CHALLENGE
The Department of Art, Art History & Design and the University of Notre Dame set out to create an entry course on design thinking as the gateway to a new collaborative innovation program. I was recruited to help instruct and facilitate student teams through design projects in a design thinking studio.
As a dynamic, iterative, and deeply human process, I aimed to prepare students for the type of collaborative, interdisciplinary work they will encounter no matter what career paths they pursue.
INSIGHT
In weekly studios, my goal was to constantly stay three steps ahead of my teams, and then guide the process as it unfolded. I found means of motivating curious dispositions with effective strategies; however, I started to notice that the most difficult part of the process for high-achieving students was dealing with failed ideas and recognizing when to pivot.
I began to understand that I needed to find way to get my teams comfortable with failing early and leaning along the way to navigate the unexpected and undefined.
PROCESS
Over the journey of two semesters instructing teams in studio, I discovered that (in the true spirit of design) the most effective way to guide students through failure, complexity, and ambiguity was to break down barriers to action, and get them to bias low-fidelity realizations of their ideas.
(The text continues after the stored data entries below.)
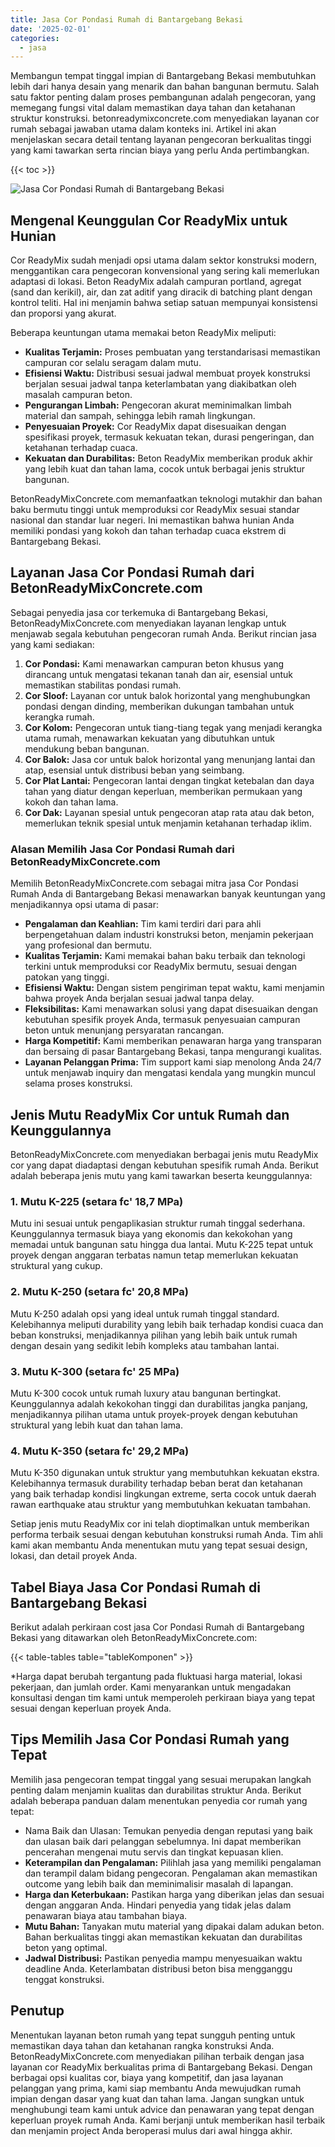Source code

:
 ```yaml
---
title: Jasa Cor Pondasi Rumah di Bantargebang Bekasi
date: '2025-02-01'
categories:
  - jasa
---
```


Membangun tempat tinggal impian di Bantargebang Bekasi membutuhkan lebih dari hanya desain yang menarik dan bahan bangunan bermutu. Salah satu faktor penting dalam proses pembangunan adalah pengecoran, yang memegang fungsi vital dalam memastikan daya tahan dan ketahanan struktur konstruksi. betonreadymixconcrete.com menyediakan layanan cor rumah sebagai jawaban utama dalam konteks ini. Artikel ini akan menjelaskan secara detail tentang layanan pengecoran berkualitas tinggi yang kami tawarkan serta rincian biaya yang perlu Anda pertimbangkan.

{{< toc >}}

![Jasa Cor Pondasi Rumah di Bantargebang Bekasi](https://betoncor8.github.io/cor/harga-beton-readymix-concrete%20(7).png)

## Mengenal Keunggulan Cor ReadyMix untuk Hunian

Cor ReadyMix sudah menjadi opsi utama dalam sektor konstruksi modern, menggantikan cara pengecoran konvensional yang sering kali memerlukan adaptasi di lokasi. Beton ReadyMix adalah campuran portland, agregat (sand dan kerikil), air, dan zat aditif yang diracik di batching plant dengan kontrol teliti. Hal ini menjamin bahwa setiap satuan mempunyai konsistensi dan proporsi yang akurat.

Beberapa keuntungan utama memakai beton ReadyMix meliputi:

- **Kualitas Terjamin:** Proses pembuatan yang terstandarisasi memastikan campuran cor selalu seragam dalam mutu.
- **Efisiensi Waktu:** Distribusi sesuai jadwal membuat proyek konstruksi berjalan sesuai jadwal tanpa keterlambatan yang diakibatkan oleh masalah campuran beton.
- **Pengurangan Limbah:** Pengecoran akurat meminimalkan limbah material dan sampah, sehingga lebih ramah lingkungan.
- **Penyesuaian Proyek:** Cor ReadyMix dapat disesuaikan dengan spesifikasi proyek, termasuk kekuatan tekan, durasi pengeringan, dan ketahanan terhadap cuaca.
- **Kekuatan dan Durabilitas:** Beton ReadyMix memberikan produk akhir yang lebih kuat dan tahan lama, cocok untuk berbagai jenis struktur bangunan.

BetonReadyMixConcrete.com memanfaatkan teknologi mutakhir dan bahan baku bermutu tinggi untuk memproduksi cor ReadyMix sesuai standar nasional dan standar luar negeri. Ini memastikan bahwa hunian Anda memiliki pondasi yang kokoh dan tahan terhadap cuaca ekstrem di Bantargebang Bekasi.

## Layanan Jasa Cor Pondasi Rumah dari BetonReadyMixConcrete.com

Sebagai penyedia jasa cor terkemuka di Bantargebang Bekasi, BetonReadyMixConcrete.com menyediakan layanan lengkap untuk menjawab segala kebutuhan pengecoran rumah Anda. Berikut rincian jasa yang kami sediakan:

1. **Cor Pondasi:** Kami menawarkan campuran beton khusus yang dirancang untuk mengatasi tekanan tanah dan air, esensial untuk memastikan stabilitas pondasi rumah.
2. **Cor Sloof:** Layanan cor untuk balok horizontal yang menghubungkan pondasi dengan dinding, memberikan dukungan tambahan untuk kerangka rumah.
3. **Cor Kolom:** Pengecoran untuk tiang-tiang tegak yang menjadi kerangka utama rumah, menawarkan kekuatan yang dibutuhkan untuk mendukung beban bangunan.
4. **Cor Balok:** Jasa cor untuk balok horizontal yang menunjang lantai dan atap, esensial untuk distribusi beban yang seimbang.
5. **Cor Plat Lantai:** Pengecoran lantai dengan tingkat ketebalan dan daya tahan yang diatur dengan keperluan, memberikan permukaan yang kokoh dan tahan lama.
6. **Cor Dak:** Layanan spesial untuk pengecoran atap rata atau dak beton, memerlukan teknik spesial untuk menjamin ketahanan terhadap iklim.

### Alasan Memilih Jasa Cor Pondasi Rumah dari BetonReadyMixConcrete.com

Memilih BetonReadyMixConcrete.com sebagai mitra jasa Cor Pondasi Rumah Anda di Bantargebang Bekasi menawarkan banyak keuntungan yang menjadikannya opsi utama di pasar:

- **Pengalaman dan Keahlian:** Tim kami terdiri dari para ahli berpengetahuan dalam industri konstruksi beton, menjamin pekerjaan yang profesional dan bermutu.
- **Kualitas Terjamin:** Kami memakai bahan baku terbaik dan teknologi terkini untuk memproduksi cor ReadyMix bermutu, sesuai dengan patokan yang tinggi.
- **Efisiensi Waktu:** Dengan sistem pengiriman tepat waktu, kami menjamin bahwa proyek Anda berjalan sesuai jadwal tanpa delay.
- **Fleksibilitas:** Kami menawarkan solusi yang dapat disesuaikan dengan kebutuhan spesifik proyek Anda, termasuk penyesuaian campuran beton untuk menunjang persyaratan rancangan.
- **Harga Kompetitif:** Kami memberikan penawaran harga yang transparan dan bersaing di pasar Bantargebang Bekasi, tanpa mengurangi kualitas.
- **Layanan Pelanggan Prima:** Tim support kami siap menolong Anda 24/7 untuk menjawab inquiry dan mengatasi kendala yang mungkin muncul selama proses konstruksi.

## Jenis Mutu ReadyMix Cor untuk Rumah dan Keunggulannya

BetonReadyMixConcrete.com menyediakan berbagai jenis mutu ReadyMix cor yang dapat diadaptasi dengan kebutuhan spesifik rumah Anda. Berikut adalah beberapa jenis mutu yang kami tawarkan beserta keunggulannya:

### 1\. Mutu K-225 (setara fc' 18,7 MPa)

Mutu ini sesuai untuk pengaplikasian struktur rumah tinggal sederhana. Keunggulannya termasuk biaya yang ekonomis dan kekokohan yang memadai untuk bangunan satu hingga dua lantai. Mutu K-225 tepat untuk proyek dengan anggaran terbatas namun tetap memerlukan kekuatan struktural yang cukup.

### 2\. Mutu K-250 (setara fc' 20,8 MPa)

Mutu K-250 adalah opsi yang ideal untuk rumah tinggal standard. Kelebihannya meliputi durability yang lebih baik terhadap kondisi cuaca dan beban konstruksi, menjadikannya pilihan yang lebih baik untuk rumah dengan desain yang sedikit lebih kompleks atau tambahan lantai.

### 3\. Mutu K-300 (setara fc' 25 MPa)

Mutu K-300 cocok untuk rumah luxury atau bangunan bertingkat. Keunggulannya adalah kekokohan tinggi dan durabilitas jangka panjang, menjadikannya pilihan utama untuk proyek-proyek dengan kebutuhan struktural yang lebih kuat dan tahan lama.

### 4\. Mutu K-350 (setara fc' 29,2 MPa)

Mutu K-350 digunakan untuk struktur yang membutuhkan kekuatan ekstra. Kelebihannya termasuk durability terhadap beban berat dan ketahanan yang baik terhadap kondisi lingkungan extreme, serta cocok untuk daerah rawan earthquake atau struktur yang membutuhkan kekuatan tambahan.

Setiap jenis mutu ReadyMix cor ini telah dioptimalkan untuk memberikan performa terbaik sesuai dengan kebutuhan konstruksi rumah Anda. Tim ahli kami akan membantu Anda menentukan mutu yang tepat sesuai design, lokasi, dan detail proyek Anda.

## Tabel Biaya Jasa Cor Pondasi Rumah di Bantargebang Bekasi

Berikut adalah perkiraan cost jasa Cor Pondasi Rumah di Bantargebang Bekasi yang ditawarkan oleh BetonReadyMixConcrete.com:

{{< table-tables table="tableKomponen" >}}

\*Harga dapat berubah tergantung pada fluktuasi harga material, lokasi pekerjaan, dan jumlah order. Kami menyarankan untuk mengadakan konsultasi dengan tim kami untuk memperoleh perkiraan biaya yang tepat sesuai dengan keperluan proyek Anda.

## Tips Memilih Jasa Cor Pondasi Rumah yang Tepat

Memilih jasa pengecoran tempat tinggal yang sesuai merupakan langkah penting dalam menjamin kualitas dan durabilitas struktur Anda. Berikut adalah beberapa panduan dalam menentukan penyedia cor rumah yang tepat:

- Nama Baik dan Ulasan: Temukan penyedia dengan reputasi yang baik dan ulasan baik dari pelanggan sebelumnya. Ini dapat memberikan pencerahan mengenai mutu servis dan tingkat kepuasan klien.
- **Keterampilan dan Pengalaman:** Pilihlah jasa yang memiliki pengalaman dan terampil dalam bidang pengecoran. Pengalaman akan memastikan outcome yang lebih baik dan meminimalisir masalah di lapangan.
- **Harga dan Keterbukaan:** Pastikan harga yang diberikan jelas dan sesuai dengan anggaran Anda. Hindari penyedia yang tidak jelas dalam penawaran biaya atau tambahan biaya.
- **Mutu Bahan:** Tanyakan mutu material yang dipakai dalam adukan beton. Bahan berkualitas tinggi akan memastikan kekuatan dan durabilitas beton yang optimal.
- **Jadwal Distribusi:** Pastikan penyedia mampu menyesuaikan waktu deadline Anda. Keterlambatan distribusi beton bisa mengganggu tenggat konstruksi.

## Penutup

Menentukan layanan beton rumah yang tepat sungguh penting untuk memastikan daya tahan dan ketahanan rangka konstruksi Anda. BetonReadyMixConcrete.com menyediakan pilihan terbaik dengan jasa layanan cor ReadyMix berkualitas prima di Bantargebang Bekasi. Dengan berbagai opsi kualitas cor, biaya yang kompetitif, dan jasa layanan pelanggan yang prima, kami siap membantu Anda mewujudkan rumah impian dengan dasar yang kuat dan tahan lama. Jangan sungkan untuk menghubungi team kami untuk advice dan penawaran yang tepat dengan keperluan proyek rumah Anda. Kami berjanji untuk memberikan hasil terbaik dan menjamin project Anda beroperasi mulus dari awal hingga akhir.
And if it doesn't work -- throw it away and reframe.
My constant push was for teams to embrace the power of paper, sketches, and cardboard, and then to release ideas into the wild to understand how they survive and evolve.
IMPACT
A group of students from all disciplines and years cognizant and capable of deploying the values of design thinking to recognize patterns in human need, construct ideas that have emotional meaning and functionality, and are actionable and have real outcomes.